Source information:
== Segment start ==

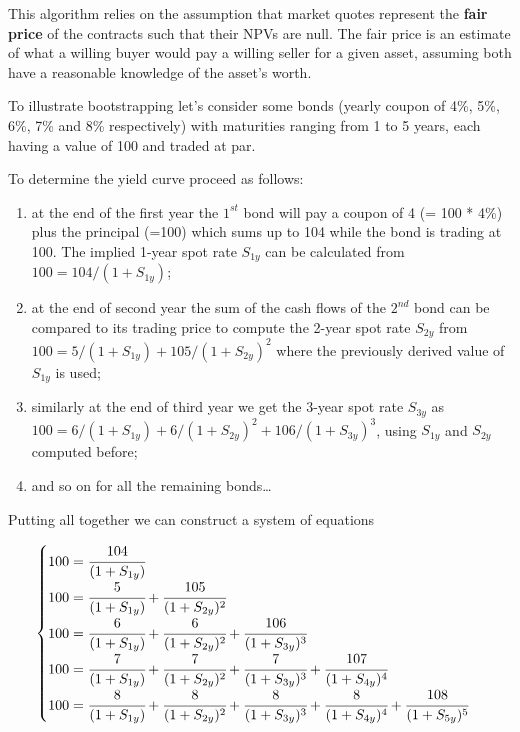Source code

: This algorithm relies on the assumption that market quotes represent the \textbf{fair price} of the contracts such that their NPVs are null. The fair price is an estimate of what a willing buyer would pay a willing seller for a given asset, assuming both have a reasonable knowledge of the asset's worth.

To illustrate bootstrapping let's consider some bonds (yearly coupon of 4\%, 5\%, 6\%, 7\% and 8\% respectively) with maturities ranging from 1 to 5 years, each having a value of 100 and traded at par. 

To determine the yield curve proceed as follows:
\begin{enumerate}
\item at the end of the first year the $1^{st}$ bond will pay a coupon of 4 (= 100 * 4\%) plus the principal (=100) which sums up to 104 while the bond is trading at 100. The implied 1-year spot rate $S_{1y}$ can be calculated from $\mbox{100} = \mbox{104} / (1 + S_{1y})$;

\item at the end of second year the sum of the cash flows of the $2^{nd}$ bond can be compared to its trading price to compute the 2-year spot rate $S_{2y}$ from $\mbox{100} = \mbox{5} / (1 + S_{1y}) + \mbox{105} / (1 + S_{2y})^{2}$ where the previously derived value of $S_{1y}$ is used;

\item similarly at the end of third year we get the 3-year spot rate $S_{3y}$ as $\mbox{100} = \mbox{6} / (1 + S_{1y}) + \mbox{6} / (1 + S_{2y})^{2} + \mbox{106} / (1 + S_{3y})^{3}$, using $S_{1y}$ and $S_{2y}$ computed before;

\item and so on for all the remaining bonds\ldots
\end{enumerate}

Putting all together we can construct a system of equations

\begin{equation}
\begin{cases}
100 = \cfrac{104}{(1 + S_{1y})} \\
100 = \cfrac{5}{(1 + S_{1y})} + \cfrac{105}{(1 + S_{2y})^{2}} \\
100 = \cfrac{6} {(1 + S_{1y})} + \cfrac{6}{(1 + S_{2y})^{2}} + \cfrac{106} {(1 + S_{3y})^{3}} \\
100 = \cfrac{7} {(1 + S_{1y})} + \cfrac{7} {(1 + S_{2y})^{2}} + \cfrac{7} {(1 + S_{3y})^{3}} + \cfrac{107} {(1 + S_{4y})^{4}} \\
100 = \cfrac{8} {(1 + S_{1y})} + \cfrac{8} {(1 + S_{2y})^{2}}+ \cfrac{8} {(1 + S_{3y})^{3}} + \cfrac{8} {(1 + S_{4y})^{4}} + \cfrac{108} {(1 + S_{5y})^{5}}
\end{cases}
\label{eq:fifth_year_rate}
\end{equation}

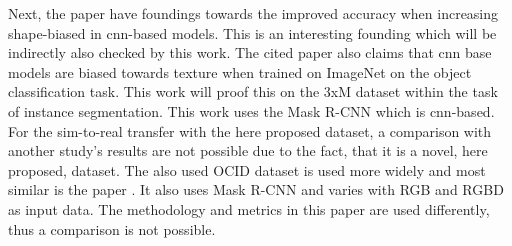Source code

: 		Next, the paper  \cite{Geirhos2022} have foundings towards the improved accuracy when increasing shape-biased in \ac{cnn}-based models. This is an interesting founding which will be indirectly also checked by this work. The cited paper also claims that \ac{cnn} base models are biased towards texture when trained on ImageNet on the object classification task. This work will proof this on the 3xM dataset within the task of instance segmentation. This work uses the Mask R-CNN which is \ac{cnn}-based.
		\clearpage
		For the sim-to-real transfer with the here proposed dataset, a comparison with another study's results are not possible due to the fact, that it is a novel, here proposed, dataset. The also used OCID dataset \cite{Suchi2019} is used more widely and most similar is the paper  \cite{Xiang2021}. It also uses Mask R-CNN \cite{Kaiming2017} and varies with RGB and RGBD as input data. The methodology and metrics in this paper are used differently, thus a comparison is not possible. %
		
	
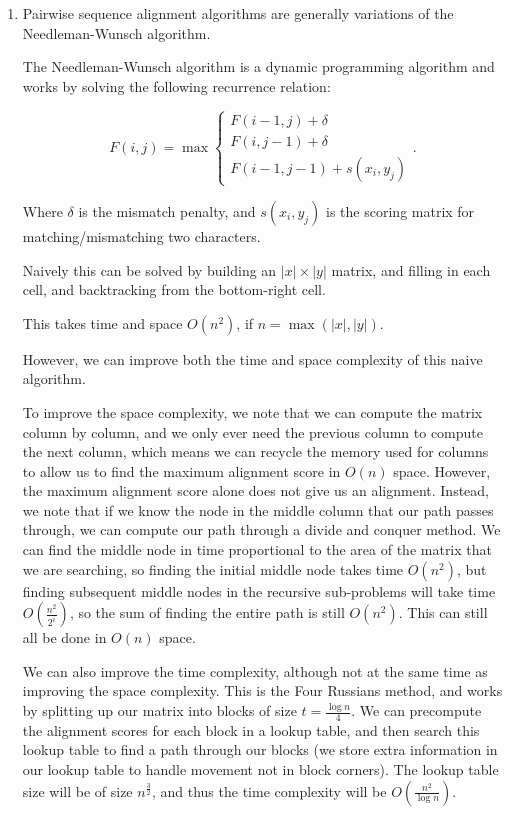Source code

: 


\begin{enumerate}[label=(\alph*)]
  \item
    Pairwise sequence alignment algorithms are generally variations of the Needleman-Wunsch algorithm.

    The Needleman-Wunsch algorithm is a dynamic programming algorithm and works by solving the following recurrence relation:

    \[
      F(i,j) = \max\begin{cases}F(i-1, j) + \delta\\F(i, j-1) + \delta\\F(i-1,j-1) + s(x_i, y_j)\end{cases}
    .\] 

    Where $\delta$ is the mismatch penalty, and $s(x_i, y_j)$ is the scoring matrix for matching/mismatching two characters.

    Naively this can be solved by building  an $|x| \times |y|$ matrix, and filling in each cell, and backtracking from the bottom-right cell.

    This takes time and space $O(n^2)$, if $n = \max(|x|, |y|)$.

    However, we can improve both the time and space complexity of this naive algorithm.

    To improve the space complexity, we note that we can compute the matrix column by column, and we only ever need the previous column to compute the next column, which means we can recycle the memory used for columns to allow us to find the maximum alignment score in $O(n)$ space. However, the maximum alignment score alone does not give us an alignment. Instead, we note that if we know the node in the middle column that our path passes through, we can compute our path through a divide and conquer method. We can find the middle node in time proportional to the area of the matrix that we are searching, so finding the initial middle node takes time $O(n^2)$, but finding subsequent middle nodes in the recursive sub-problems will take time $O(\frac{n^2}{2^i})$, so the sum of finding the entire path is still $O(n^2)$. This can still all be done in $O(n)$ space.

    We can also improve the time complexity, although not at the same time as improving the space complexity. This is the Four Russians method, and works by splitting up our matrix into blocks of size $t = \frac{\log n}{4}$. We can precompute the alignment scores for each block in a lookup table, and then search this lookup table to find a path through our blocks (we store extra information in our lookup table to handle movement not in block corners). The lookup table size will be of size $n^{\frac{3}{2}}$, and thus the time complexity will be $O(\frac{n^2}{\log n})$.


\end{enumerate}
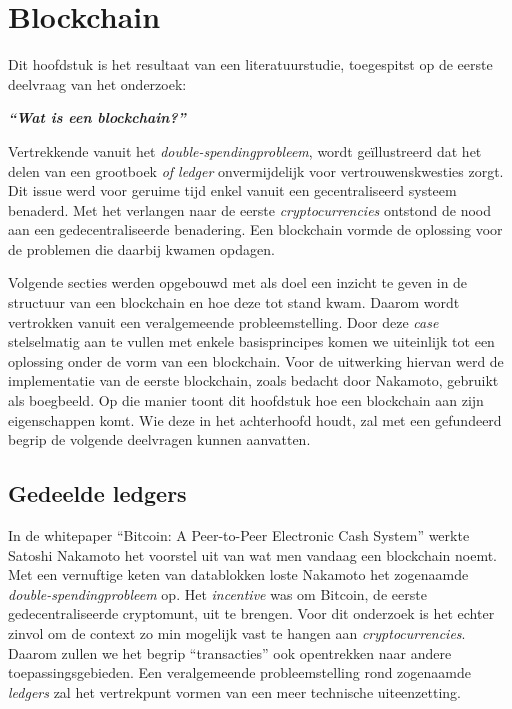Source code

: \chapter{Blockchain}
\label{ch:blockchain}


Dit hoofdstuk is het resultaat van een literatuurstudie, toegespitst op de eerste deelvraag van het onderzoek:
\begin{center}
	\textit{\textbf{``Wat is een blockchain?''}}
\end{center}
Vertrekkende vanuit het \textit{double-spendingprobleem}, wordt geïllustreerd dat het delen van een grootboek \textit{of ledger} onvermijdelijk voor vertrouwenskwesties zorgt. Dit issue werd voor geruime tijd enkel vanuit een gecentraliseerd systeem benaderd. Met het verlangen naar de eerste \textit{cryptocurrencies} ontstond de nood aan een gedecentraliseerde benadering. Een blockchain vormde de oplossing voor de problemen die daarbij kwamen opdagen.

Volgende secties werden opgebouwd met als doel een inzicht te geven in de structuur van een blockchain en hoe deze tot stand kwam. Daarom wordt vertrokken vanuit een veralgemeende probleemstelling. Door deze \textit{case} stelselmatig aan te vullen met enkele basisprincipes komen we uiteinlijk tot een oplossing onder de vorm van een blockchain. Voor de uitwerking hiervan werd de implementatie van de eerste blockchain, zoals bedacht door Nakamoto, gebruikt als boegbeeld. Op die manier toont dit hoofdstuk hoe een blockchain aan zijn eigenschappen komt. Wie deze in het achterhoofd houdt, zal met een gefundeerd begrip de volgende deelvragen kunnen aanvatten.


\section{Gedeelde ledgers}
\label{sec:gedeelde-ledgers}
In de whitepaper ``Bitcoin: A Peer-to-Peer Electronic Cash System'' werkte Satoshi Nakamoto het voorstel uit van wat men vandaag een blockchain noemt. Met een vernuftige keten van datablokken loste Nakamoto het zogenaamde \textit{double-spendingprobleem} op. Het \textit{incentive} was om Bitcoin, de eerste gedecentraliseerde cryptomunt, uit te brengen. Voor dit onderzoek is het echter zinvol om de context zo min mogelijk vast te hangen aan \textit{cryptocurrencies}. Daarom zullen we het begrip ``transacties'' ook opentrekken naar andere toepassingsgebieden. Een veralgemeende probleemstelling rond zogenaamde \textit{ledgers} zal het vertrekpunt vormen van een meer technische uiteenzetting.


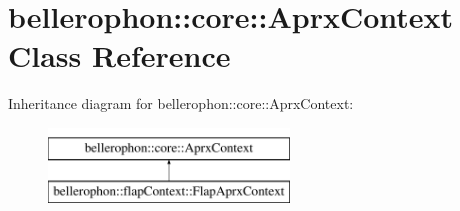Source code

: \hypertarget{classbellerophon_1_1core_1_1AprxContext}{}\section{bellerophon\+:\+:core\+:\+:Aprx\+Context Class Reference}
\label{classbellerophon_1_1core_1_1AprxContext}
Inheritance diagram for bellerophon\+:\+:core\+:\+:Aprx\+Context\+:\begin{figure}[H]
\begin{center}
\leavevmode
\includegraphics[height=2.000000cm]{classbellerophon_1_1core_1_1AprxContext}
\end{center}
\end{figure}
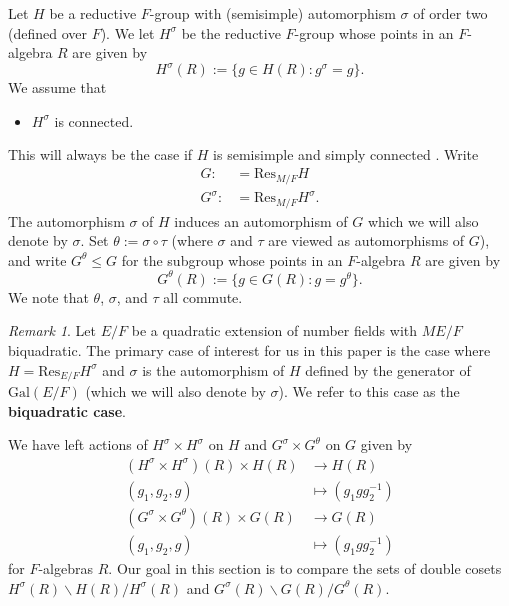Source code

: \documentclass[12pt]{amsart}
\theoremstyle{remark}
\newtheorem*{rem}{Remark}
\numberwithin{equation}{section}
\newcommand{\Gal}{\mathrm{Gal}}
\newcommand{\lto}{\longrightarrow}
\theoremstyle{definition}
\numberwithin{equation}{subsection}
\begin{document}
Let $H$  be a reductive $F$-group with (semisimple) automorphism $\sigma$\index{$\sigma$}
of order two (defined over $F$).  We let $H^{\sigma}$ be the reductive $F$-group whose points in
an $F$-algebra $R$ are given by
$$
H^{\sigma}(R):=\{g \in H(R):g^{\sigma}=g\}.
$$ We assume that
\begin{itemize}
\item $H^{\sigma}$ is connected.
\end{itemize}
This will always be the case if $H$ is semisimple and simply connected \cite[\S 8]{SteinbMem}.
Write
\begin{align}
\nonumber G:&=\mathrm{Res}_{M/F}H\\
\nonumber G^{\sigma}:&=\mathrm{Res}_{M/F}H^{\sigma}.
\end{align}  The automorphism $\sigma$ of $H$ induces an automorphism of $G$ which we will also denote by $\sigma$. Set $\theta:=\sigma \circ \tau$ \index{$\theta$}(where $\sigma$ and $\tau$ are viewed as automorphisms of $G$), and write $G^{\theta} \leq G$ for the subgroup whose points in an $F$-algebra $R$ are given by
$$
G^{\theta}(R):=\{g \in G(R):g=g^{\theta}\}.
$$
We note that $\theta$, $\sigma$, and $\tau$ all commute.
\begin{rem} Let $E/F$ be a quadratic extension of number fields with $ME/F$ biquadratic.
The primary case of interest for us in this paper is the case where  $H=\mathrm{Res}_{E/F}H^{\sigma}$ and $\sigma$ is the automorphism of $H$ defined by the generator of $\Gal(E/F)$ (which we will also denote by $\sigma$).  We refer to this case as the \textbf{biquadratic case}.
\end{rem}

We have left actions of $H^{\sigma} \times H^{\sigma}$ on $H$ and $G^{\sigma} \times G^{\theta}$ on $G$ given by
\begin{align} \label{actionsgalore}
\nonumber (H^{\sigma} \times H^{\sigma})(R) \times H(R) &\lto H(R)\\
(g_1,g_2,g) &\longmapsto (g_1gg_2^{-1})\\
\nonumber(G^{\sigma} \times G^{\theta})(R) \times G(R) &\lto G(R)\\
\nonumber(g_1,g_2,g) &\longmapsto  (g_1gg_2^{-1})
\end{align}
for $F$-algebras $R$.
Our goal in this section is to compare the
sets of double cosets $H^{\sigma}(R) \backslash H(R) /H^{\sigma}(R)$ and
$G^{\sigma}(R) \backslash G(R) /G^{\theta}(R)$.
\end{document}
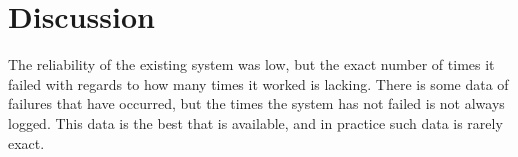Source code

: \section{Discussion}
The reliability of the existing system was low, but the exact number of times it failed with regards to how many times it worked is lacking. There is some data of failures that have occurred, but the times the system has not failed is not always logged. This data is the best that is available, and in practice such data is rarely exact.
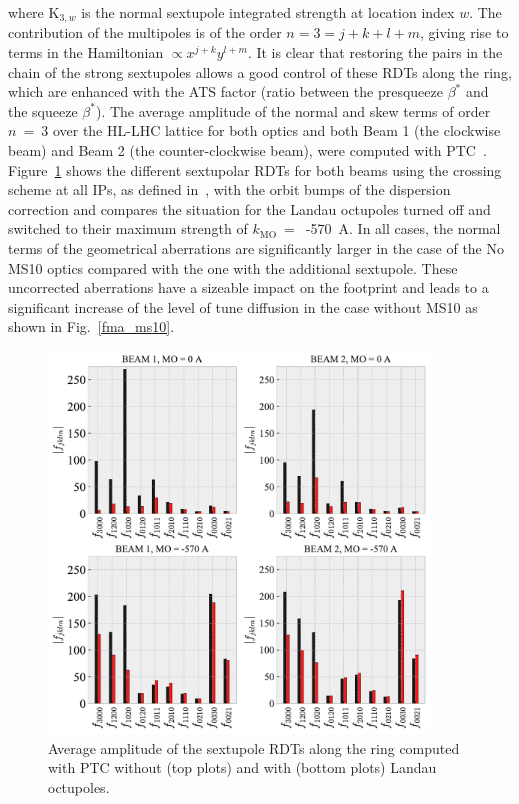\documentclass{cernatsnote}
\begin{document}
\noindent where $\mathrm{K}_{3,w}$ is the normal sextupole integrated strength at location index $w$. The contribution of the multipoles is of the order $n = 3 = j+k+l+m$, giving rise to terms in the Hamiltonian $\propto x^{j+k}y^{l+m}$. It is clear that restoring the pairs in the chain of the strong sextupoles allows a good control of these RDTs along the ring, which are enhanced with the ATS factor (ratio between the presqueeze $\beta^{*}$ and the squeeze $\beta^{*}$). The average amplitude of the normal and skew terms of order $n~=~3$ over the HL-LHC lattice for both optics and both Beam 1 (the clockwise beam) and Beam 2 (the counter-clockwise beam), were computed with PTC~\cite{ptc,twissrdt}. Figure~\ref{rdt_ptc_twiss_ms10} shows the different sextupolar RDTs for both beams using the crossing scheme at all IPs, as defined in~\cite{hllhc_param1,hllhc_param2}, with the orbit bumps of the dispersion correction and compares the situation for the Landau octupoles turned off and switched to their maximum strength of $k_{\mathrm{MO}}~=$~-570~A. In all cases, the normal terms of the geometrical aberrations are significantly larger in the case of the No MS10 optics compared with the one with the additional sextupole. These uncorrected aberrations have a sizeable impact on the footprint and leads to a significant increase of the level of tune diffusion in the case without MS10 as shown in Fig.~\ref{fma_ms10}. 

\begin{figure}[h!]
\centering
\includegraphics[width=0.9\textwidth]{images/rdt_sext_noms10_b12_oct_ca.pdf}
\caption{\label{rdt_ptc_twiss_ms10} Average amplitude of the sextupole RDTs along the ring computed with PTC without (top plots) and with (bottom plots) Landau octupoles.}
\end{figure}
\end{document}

== Segment end ==

Repeat only what runs from the line holding "is the normal" to the end of the data, keeping every line exactly as written, first and last included.

\noindent where $\mathrm{K}_{3,w}$ is the normal sextupole integrated strength at location index $w$. The contribution of the multipoles is of the order $n = 3 = j+k+l+m$, giving rise to terms in the Hamiltonian $\propto x^{j+k}y^{l+m}$. It is clear that restoring the pairs in the chain of the strong sextupoles allows a good control of these RDTs along the ring, which are enhanced with the ATS factor (ratio between the presqueeze $\beta^{*}$ and the squeeze $\beta^{*}$). The average amplitude of the normal and skew terms of order $n~=~3$ over the HL-LHC lattice for both optics and both Beam 1 (the clockwise beam) and Beam 2 (the counter-clockwise beam), were computed with PTC~\cite{ptc,twissrdt}. Figure~\ref{rdt_ptc_twiss_ms10} shows the different sextupolar RDTs for both beams using the crossing scheme at all IPs, as defined in~\cite{hllhc_param1,hllhc_param2}, with the orbit bumps of the dispersion correction and compares the situation for the Landau octupoles turned off and switched to their maximum strength of $k_{\mathrm{MO}}~=$~-570~A. In all cases, the normal terms of the geometrical aberrations are significantly larger in the case of the No MS10 optics compared with the one with the additional sextupole. These uncorrected aberrations have a sizeable impact on the footprint and leads to a significant increase of the level of tune diffusion in the case without MS10 as shown in Fig.~\ref{fma_ms10}. 

\begin{figure}[h!]
\centering
\includegraphics[width=0.9\textwidth]{images/rdt_sext_noms10_b12_oct_ca.pdf}
\caption{\label{rdt_ptc_twiss_ms10} Average amplitude of the sextupole RDTs along the ring computed with PTC without (top plots) and with (bottom plots) Landau octupoles.}
\end{figure}
\end{document}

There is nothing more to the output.